Meine Schlüsse daraus:
- USM-Schärfung ist nicht der Weiheit letzter Schluss
- Entrauscht wird standardmäßig eher zuviel
- Der Unterschied zwischen gut entwickeltem Raw und ooc-Jepg mag teils mehr Unterschied machen als ein gutes oder ein sehr gutes Objektiv
- Bilder, die ich mir groß an die Wand hängen mag, die ich mir gern genau ansehe,... werden mit RawTherapee aus Raw entwickelt
- Ausgefressene Lichter --> Unbedingt Raw, RawTherapee
- Für kleinere Drucke, Bilder für Web,... tun es natürlich auch die jpegs aus der Kamera, das oben sind Crops aus 24 Megapixeln, bei einer Auflösung meines Monitors von 90dpi entspricht die Betrachungsgröße etwa einem Druck mit 170cm Breite - sehen kann man die Unterschiede (wie sehr fein aufgelöste Grashalme) aber meiner Erfahrung nach auch bei einem 30x45-Druck, wenn man etwas näher hinsieht (kann bei anderem Betrachtungsabstand, anderer Kamera, anderen Augen natürlich anders sein)
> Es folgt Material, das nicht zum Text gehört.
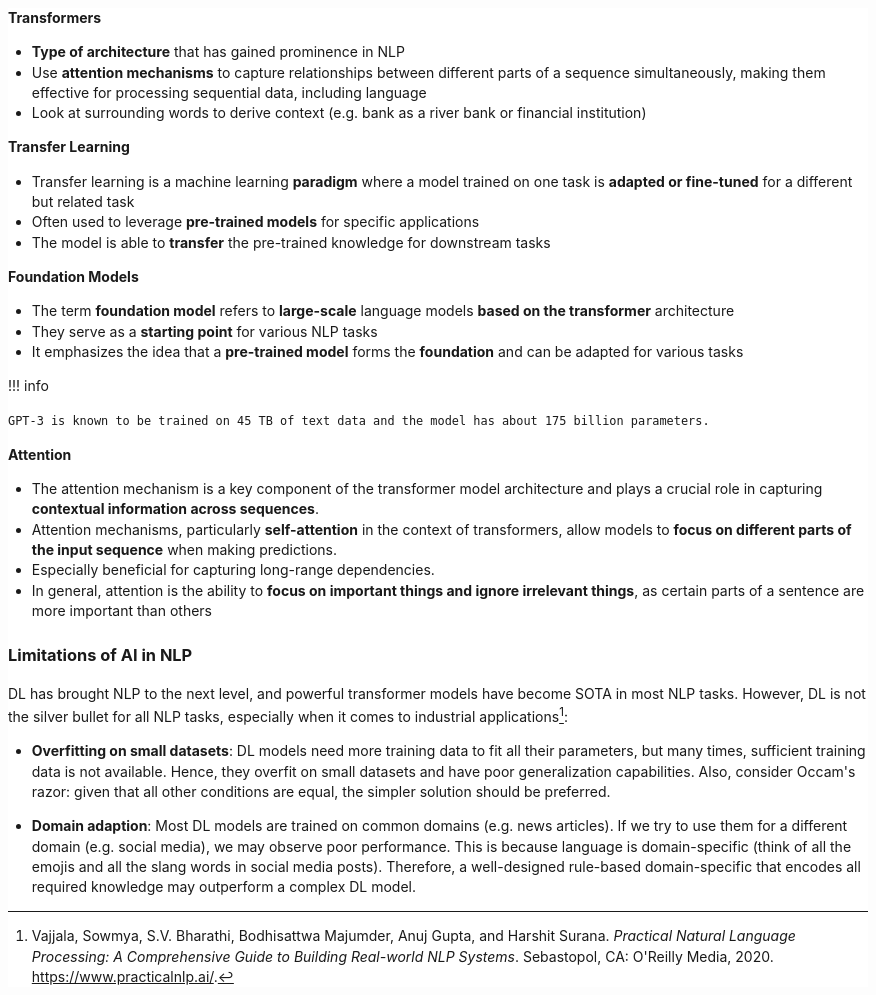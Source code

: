 **Transformers**

- **Type of architecture** that has gained prominence in NLP
- Use **attention mechanisms** to capture relationships between different parts of a sequence simultaneously, making them effective for processing sequential data, including language
- Look at surrounding words to derive context (e.g. bank as a river bank or financial institution)

**Transfer Learning**

- Transfer learning is a machine learning **paradigm** where a model trained on one task is **adapted or fine-tuned** for a different but related task
- Often used to leverage **pre-trained models** for specific applications
- The model is able to **transfer** the pre-trained knowledge for downstream tasks

**Foundation Models**

- The term **foundation model** refers to **large-scale** language models **based on the transformer** architecture
- They serve as a **starting point** for various NLP tasks
- It emphasizes the idea that a **pre-trained model** forms the **foundation** and can be adapted for various tasks

!!! info

    GPT-3 is known to be trained on 45 TB of text data and the model has about 175 billion parameters.

**Attention**

- The attention mechanism is a key component of the transformer model architecture and plays a crucial role in capturing **contextual information across sequences**.
- Attention mechanisms, particularly **self-attention** in the context of transformers, allow models to **focus on different parts of the input sequence** when making predictions.
- Especially beneficial for capturing long-range dependencies.
- In general, attention is the ability to **focus on important things and ignore irrelevant things**, as certain parts of a sentence are more important than others

### Limitations of AI in NLP

DL has brought NLP to the next level, and powerful transformer models have become SOTA in most NLP tasks.
However, DL is not the silver bullet for all NLP tasks, especially when it comes to industrial applications[^1]:

- **Overfitting on small datasets**:
  DL models need more training data to fit all their parameters, but many times, sufficient training data is not available.
  Hence, they overfit on small datasets and have poor generalization capabilities.
  Also, consider Occam's razor: given that all other conditions are equal, the simpler solution should be preferred.

- **Domain adaption**:
  Most DL models are trained on common domains (e.g. news articles).
  If we try to use them for a different domain (e.g. social media), we may observe poor performance.
  This is because language is domain-specific (think of all the emojis and all the slang words in social media posts).
  Therefore, a well-designed rule-based domain-specific that encodes all required knowledge may outperform a complex DL model.


[^1]: Vajjala, Sowmya, S.V. Bharathi, Bodhisattwa Majumder, Anuj Gupta, and Harshit Surana. *Practical Natural Language Processing: A Comprehensive Guide to Building Real-world NLP Systems*. Sebastopol, CA: O'Reilly Media, 2020. <https://www.practicalnlp.ai/>.
[^2]: <https://www.databricks.com/sites/default/files/2023-06/compact-guide-to-large-language-models.pdf>
[^3]: <https://www.deeplearning.ai/resources/natural-language-processing/>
- Schlecht sind die ooc-jpegs absolut gesehen auch nicht
- RawTherapee kann ich für einzelne, bewusste entwicklungen nur empfehlen - ist sogar gratis.
Diskussion herzlich willkommen, irgendwelche Markendiskussionen möchte ich aber nicht angezettelt sehen.
Interessant wären natürlich auch aussagekräftige Beispiele aus anderen Kameras und mit anderen Raw-Entwicklern (z.B. Lightroom, das ich nicht besitze oder AdobeCameraRaw, das bei mir zu alt ist, um meine Kamera zu unterstützen, dxo, aperture).